Line count for the string "github" in the records below: report that figure and nothing else.

▸ **DATA FOR THIS TASK**:
BEGIN
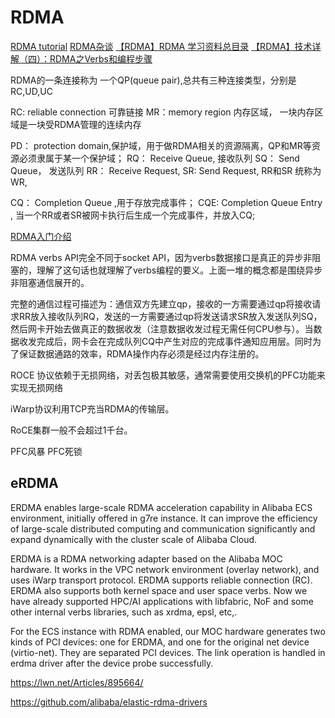 # RDMA 

[RDMA tutorial](https://github.com/StarryVae/RDMA-tutorial/blob/master/tutorial.md)
[RDMA杂谈](https://www.zhihu.com/column/c_1231181516811390976)
[【RDMA】RDMA 学习资料总目录](https://blog.csdn.net/bandaoyu/article/details/120485737)
[【RDMA】技术详解（四）：RDMA之Verbs和编程步骤](https://blog.csdn.net/bandaoyu/article/details/112860396)

RDMA的一条连接称为 一个QP(queue pair),总共有三种连接类型，分别是RC,UD,UC

RC: reliable connection 可靠链接
MR：memory region 内存区域， 一块内存区域是一块受RDMA管理的连续内存

PD： protection domain,保护域，用于做RDMA相关的资源隔离，QP和MR等资源必须隶属于某一个保护域；
RQ： Receive Queue, 接收队列
SQ： Send Queue， 发送队列
RR： Receive Request,
SR:  Send Request, 
RR和SR 统称为WR, 

CQ： Completion Queue ,用于存放完成事件；
CQE: Completion Queue Entry , 当一个RR或者SR被网卡执行后生成一个完成事件，并放入CQ; 

[RDMA入门介绍](https://zhuanlan.zhihu.com/p/652925814)


RDMA verbs API完全不同于socket API，因为verbs数据接口是真正的异步非阻塞的，理解了这句话也就理解了verbs编程的要义。上面一堆的概念都是围绕异步非阻塞通信展开的。

完整的通信过程可描述为：通信双方先建立qp，接收的一方需要通过qp将接收请求RR放入接收队列RQ，发送的一方需要通过qp将发送请求SR放入发送队列SQ，然后网卡开始去做真正的数据收发（注意数据收发过程无需任何CPU参与）。当数据收发完成后，网卡会在完成队列CQ中产生对应的完成事件通知应用层。同时为了保证数据通路的效率，RDMA操作内存必须是经过内存注册的。



ROCE 协议依赖于无损网络，对丢包极其敏感，通常需要使用交换机的PFC功能来实现无损网络

iWarp协议利用TCP充当RDMA的传输层。 

RoCE集群一般不会超过1千台。 

PFC风暴
PFC死锁







## eRDMA

ERDMA enables large-scale RDMA acceleration capability in Alibaba ECS
environment, initially offered in g7re instance. It can improve the
efficiency of large-scale distributed computing and communication
significantly and expand dynamically with the cluster scale of Alibaba
Cloud.

ERDMA is a RDMA networking adapter based on the Alibaba MOC hardware. It
works in the VPC network environment (overlay network), and uses iWarp
transport protocol. ERDMA supports reliable connection (RC). ERDMA also
supports both kernel space and user space verbs. Now we have already
supported HPC/AI applications with libfabric, NoF and some other internal
verbs libraries, such as xrdma, epsl, etc,.

For the ECS instance with RDMA enabled, our MOC hardware generates two
kinds of PCI devices: one for ERDMA, and one for the original net device
(virtio-net). They are separated PCI devices. The link operation is
handled in erdma driver after the device probe successfully.

https://lwn.net/Articles/895664/

https://github.com/alibaba/elastic-rdma-drivers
END
▸ **TASK ANSWER**: 2